While moving goods and passengers by air, truck, rail and barge accounts for barely 3% of Chicago's economic output, the transportation and warehousing sector draws manufacturers, distributors, service providers and corporate headquarters to the center of the nation's supply chain.
Outside of Asia, no city handles more freight containers than Chicago, where all six major North American railroads intersect and move about half of all U.S. rail freight. It's an even bigger crossroads for truckers, with seven interstate highways and more than a half-billion square feet of warehouses. And between O'Hare International Airport and Midway Airport, no city moves more passengers by air.
The working assumption has been substantial long-term growth for road, rail and freight traffic here, but today's global financial crisis is throwing that future into doubt as it slams the brakes on Chicago's transportation industry, forcing companies not only to hunker down but to reinvent themselves.
"It has ruined the party," says Joseph Schwieterman, a transportation expert and professor at DePaul University. "Everyone felt confident about investing in capacity until the fuel spike and recession hit last year. There's a fear of grandiose plans."

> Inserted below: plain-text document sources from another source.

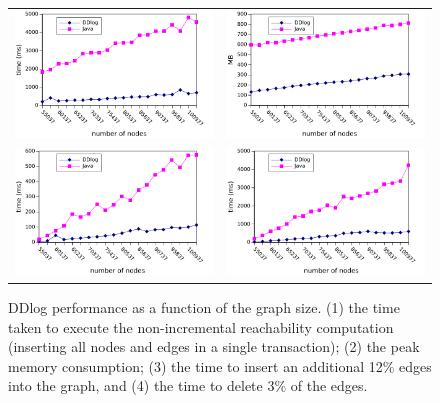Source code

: \begin{figure}
  \begin{center}
    \begin{tabular}{ll}
      \includegraphics[width=.5\columnwidth]{non-incremental.pdf} &
      \includegraphics[width=.5\columnwidth]{memory.pdf} \\
      \includegraphics[width=.5\columnwidth]{insertion.pdf} &
      \includegraphics[width=.5\columnwidth]{deletion.pdf} \\
    \end{tabular}
  \end{center}
    \caption{DDlog performance as a function of the graph size.  (1)
      the time taken to execute the non-incremental reachability
      computation (inserting all nodes and edges in a single
      transaction); (2) the peak memory consumption; (3) the time to
      insert an additional 12\% edges into the graph, and (4) the time
      to delete 3\% of the edges.\label{fig:performance}}
\end{figure}
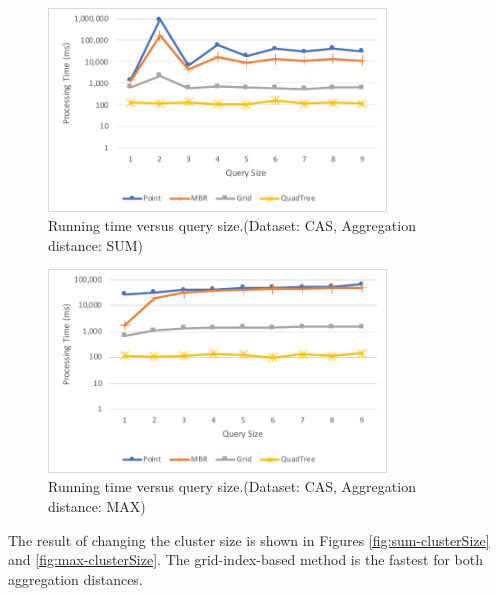 \documentclass[a4paper,11pt]{report}
\theoremstyle{mytheoremstyle}
\begin{document}
\begin{figure}
    \begin{center}
        \includegraphics[width=0.8\textwidth]{src/images/CAS-SUM-Q.pdf}
    \end{center}
    \caption{Running time versus query size.(Dataset: CAS, Aggregation distance: SUM)}
    \label{fig:sum-querySize-CAS}
\end{figure}

\begin{figure}
    \begin{center}
        \includegraphics[width=0.8\textwidth]{src/images/CAS-MAX-Q.pdf}
    \end{center}
    \caption{Running time versus query size.(Dataset: CAS, Aggregation distance: MAX)}
    \label{fig:max-querySize-CAS}
\end{figure}

The result of changing the cluster size is shown in Figures \ref{fig:sum-clusterSize} and \ref{fig:max-clusterSize}. The grid-index-based method is the fastest for both aggregation distances.
\end{document}
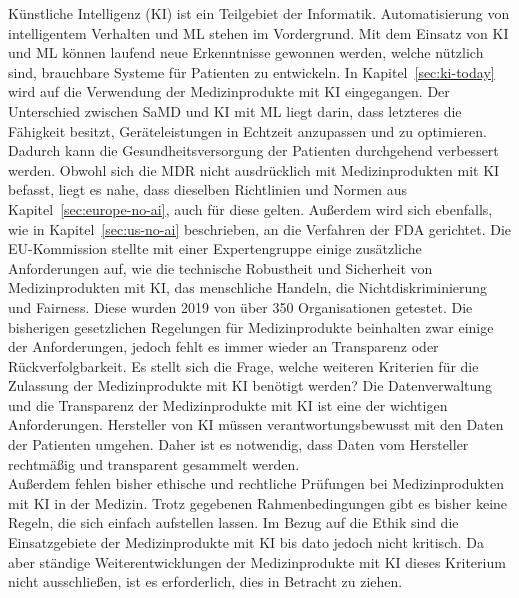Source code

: Künstliche Intelligenz (KI) ist ein Teilgebiet der Informatik.
Automatisierung von intelligentem Verhalten und ML stehen im Vordergrund\cite{AI_in_EU}.
Mit dem Einsatz von KI und ML können laufend neue Erkenntnisse gewonnen werden,
welche nützlich sind, brauchbare Systeme für Patienten zu entwickeln\cite{AI_in_EU}.
In Kapitel~\ref{sec:ki-today} wird auf die Verwendung der Medizinprodukte mit KI eingegangen.
Der Unterschied zwischen SaMD und KI mit ML liegt darin, dass letzteres die Fähigkeit besitzt, 
Geräteleistungen in Echtzeit anzupassen und zu optimieren\cite{AI_in_EU}.
Dadurch kann die Gesundheitsversorgung der Patienten durchgehend verbessert werden. 
Obwohl sich die MDR nicht ausdrücklich mit Medizinprodukten mit KI befasst, 
liegt es nahe, dass dieselben Richtlinien und Normen aus Kapitel~\ref{sec:europe-no-ai},
auch für diese gelten. 
Außerdem wird sich ebenfalls, wie in Kapitel~\ref{sec:us-no-ai} beschrieben, an die Verfahren der FDA gerichtet. 
Die EU-Kommission stellte mit einer Expertengruppe einige zusätzliche Anforderungen auf, wie die technische Robustheit und Sicherheit von Medizinprodukten mit KI, das menschliche Handeln, 
die Nichtdiskriminierung und Fairness. 
Diese wurden 2019 von über 350 Organisationen getestet. 
Die bisherigen gesetzlichen Regelungen für Medizinprodukte beinhalten zwar einige der Anforderungen, 
jedoch fehlt es immer wieder an Transparenz oder Rückverfolgbarkeit\cite{whitepaper}.
Es stellt sich die Frage, welche weiteren Kriterien für die Zulassung der Medizinprodukte mit KI benötigt werden?
Die Datenverwaltung und die Transparenz der Medizinprodukte mit KI ist eine der wichtigen Anforderungen.
Hersteller von KI müssen verantwortungsbewusst mit den Daten der Patienten umgehen. 
Daher ist es notwendig, dass Daten vom Hersteller rechtmäßig und transparent gesammelt werden\cite{Lessons_Learned_about_ai}.\\
Außerdem fehlen bisher ethische und rechtliche Prüfungen bei Medizinprodukten mit KI in der Medizin. 
Trotz gegebenen Rahmenbedingungen gibt es bisher keine Regeln, die sich einfach aufstellen lassen.
Im Bezug auf die Ethik sind die Einsatzgebiete der Medizinprodukte mit KI bis dato jedoch nicht kritisch.
Da aber ständige Weiterentwicklungen der Medizinprodukte mit KI dieses Kriterium nicht ausschließen, ist es erforderlich, dies in Betracht zu ziehen.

Trucking companies will go out of business or consolidate and learn to focus on their most profitable routes and customers. Airlines, already strafed by high oil prices, are shifting from a business model oriented toward expansion to a focus on protecting the bottom line. Railroads can ride out bad times, but capacity constraints in the Chicago area limit their growth prospects here.
In recent years, Chicago's prodigious transportation assets have been outstripped by demand, leading to congestion, delays and calls for major public and private investment in the region's capacity to move people and goods.
Chicago is the "poster child" for freight snags that U.S. Rep. James Oberstar, D-Minn., chairman of the House Transportation and Infrastructure Committee, aims to fix in this year's huge transportation bill. "It's outrageous," he says. "It takes as long to get a container train through Chicago as it does to get it from Long Beach to Chicago."
Mayor Richard M. Daley and civic leaders continue to push further expansion of O'Hare and seek $2.5 billion in federal, state and rail industry funds for a project to ease freight rail bottlenecks in Chicago, as well as a huge state borrow-and-spend plan to fix up roads and public transit. The city also has a multilevel, $15.5-billion West Loop transportation center on the long-term drawing board, centralizing connections for transit, rail and bus.
GOING FURTHER
Some argue even more investment is needed to avoid gridlock in the future. "As a region, we haven't grasped the changes needed to seize opportunities," says MarySue Barrett, president of Chicago's Metropolitan Planning Council. Reducing rail bottlenecks is vital, but it "doesn't position us for the dramatic growth we need" in the region's ability to handle freight.
Still alive are ambitious notions, such as high-speed rail and a major new airport near Peotone, not to mention lesser-known plans for thousands of acres of intermodal distribution space around the region. But some wonder if they will ever get built.